[Data extracted from a collection]
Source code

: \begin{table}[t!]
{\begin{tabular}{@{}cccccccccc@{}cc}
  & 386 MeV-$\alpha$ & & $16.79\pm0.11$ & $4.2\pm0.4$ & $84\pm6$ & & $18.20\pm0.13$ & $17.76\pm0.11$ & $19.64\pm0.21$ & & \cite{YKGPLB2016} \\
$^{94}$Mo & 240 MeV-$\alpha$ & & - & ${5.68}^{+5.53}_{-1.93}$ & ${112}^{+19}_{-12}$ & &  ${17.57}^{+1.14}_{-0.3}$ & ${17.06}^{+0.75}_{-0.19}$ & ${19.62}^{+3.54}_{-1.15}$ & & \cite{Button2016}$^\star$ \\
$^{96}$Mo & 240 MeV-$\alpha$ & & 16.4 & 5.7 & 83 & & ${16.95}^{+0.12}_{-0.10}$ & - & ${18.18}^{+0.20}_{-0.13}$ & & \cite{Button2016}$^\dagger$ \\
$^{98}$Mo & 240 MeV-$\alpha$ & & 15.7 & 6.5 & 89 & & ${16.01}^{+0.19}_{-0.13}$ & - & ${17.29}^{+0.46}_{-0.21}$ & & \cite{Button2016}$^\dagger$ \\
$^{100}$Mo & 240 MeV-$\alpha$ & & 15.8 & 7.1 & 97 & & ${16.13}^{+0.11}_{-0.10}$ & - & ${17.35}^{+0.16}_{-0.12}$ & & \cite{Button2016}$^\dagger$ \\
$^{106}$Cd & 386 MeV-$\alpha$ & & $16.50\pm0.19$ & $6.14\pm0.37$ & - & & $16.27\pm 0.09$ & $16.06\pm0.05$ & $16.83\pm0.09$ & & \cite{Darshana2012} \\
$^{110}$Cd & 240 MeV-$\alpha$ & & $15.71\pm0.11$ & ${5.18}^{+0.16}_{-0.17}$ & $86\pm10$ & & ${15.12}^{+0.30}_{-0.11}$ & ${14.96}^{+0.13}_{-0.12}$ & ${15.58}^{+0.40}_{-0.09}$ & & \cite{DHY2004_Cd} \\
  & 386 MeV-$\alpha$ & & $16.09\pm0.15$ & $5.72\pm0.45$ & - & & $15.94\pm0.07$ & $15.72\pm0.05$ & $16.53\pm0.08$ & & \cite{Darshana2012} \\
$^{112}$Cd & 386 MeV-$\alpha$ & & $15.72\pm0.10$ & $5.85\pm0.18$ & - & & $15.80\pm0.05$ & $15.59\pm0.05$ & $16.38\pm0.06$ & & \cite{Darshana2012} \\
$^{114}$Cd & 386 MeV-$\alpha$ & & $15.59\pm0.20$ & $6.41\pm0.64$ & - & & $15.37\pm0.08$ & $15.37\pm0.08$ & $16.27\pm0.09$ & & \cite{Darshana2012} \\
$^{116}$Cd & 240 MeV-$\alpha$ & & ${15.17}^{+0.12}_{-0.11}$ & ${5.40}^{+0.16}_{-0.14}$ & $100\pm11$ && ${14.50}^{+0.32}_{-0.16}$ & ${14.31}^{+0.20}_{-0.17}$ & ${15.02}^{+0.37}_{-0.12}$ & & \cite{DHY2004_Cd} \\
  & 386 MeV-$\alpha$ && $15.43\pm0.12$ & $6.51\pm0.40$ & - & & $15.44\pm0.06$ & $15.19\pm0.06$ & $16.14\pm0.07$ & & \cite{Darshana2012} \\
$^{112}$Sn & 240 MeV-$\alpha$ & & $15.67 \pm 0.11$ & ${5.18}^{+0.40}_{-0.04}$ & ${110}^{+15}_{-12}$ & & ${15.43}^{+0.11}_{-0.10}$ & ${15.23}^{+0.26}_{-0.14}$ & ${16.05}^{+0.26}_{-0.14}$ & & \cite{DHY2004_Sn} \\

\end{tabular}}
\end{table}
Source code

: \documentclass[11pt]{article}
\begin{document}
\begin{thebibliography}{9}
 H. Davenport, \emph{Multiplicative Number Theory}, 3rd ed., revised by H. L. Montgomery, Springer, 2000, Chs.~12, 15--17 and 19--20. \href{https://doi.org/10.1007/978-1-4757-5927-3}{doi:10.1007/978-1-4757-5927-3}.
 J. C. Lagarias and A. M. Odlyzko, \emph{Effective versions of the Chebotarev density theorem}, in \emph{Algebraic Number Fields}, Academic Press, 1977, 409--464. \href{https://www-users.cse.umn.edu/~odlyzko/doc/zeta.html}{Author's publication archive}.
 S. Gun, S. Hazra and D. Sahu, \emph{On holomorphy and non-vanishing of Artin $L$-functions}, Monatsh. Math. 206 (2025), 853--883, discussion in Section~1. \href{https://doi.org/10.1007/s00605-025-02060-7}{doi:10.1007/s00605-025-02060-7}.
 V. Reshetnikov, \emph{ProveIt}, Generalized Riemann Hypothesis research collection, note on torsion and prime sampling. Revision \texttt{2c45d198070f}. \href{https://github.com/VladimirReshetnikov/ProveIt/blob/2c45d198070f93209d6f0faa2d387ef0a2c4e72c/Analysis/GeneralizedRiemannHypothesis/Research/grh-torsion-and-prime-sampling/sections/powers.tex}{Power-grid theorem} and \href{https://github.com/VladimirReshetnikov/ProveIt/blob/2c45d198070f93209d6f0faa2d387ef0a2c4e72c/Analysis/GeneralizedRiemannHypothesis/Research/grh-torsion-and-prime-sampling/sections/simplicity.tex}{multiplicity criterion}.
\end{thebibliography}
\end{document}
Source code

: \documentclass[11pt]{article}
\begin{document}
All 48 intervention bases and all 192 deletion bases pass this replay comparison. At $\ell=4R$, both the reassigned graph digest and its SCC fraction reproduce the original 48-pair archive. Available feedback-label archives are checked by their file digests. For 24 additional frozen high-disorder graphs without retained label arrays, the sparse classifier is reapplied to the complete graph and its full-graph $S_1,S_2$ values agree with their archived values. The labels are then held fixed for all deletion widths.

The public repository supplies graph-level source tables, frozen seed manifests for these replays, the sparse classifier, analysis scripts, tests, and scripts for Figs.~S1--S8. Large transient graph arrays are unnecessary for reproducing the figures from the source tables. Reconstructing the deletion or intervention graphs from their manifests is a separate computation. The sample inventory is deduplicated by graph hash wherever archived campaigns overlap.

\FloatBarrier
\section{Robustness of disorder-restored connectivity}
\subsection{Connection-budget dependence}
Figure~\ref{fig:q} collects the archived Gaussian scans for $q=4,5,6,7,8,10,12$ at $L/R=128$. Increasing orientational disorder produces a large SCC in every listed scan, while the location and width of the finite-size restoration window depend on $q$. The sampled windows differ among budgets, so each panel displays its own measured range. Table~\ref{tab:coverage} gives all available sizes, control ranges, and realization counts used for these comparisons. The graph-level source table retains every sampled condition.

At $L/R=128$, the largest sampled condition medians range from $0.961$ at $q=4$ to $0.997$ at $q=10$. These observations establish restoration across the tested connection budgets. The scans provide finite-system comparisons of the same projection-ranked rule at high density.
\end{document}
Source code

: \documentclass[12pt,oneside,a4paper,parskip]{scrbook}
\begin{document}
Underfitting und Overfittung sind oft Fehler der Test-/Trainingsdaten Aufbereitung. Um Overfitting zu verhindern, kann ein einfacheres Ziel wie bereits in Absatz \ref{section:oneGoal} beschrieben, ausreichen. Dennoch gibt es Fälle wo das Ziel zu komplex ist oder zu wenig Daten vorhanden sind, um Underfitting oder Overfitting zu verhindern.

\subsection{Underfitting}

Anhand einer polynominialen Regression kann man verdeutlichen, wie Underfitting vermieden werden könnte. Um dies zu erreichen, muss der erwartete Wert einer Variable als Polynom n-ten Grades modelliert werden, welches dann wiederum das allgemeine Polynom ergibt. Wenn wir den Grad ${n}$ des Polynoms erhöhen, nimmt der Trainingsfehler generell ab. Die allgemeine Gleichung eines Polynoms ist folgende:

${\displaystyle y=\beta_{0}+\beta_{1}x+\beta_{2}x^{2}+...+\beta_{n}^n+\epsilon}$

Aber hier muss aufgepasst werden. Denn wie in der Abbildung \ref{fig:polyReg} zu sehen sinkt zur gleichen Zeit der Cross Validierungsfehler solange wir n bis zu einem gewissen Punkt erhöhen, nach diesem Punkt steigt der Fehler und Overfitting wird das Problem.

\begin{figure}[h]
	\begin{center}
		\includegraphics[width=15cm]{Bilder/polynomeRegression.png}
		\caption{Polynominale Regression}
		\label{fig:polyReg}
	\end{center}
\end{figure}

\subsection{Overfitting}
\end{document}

• INSTRUCTIONS FOR THE TASK
If a line in the entries above contains "tabular", it counts toward the total; give only that total.

• RESULT
2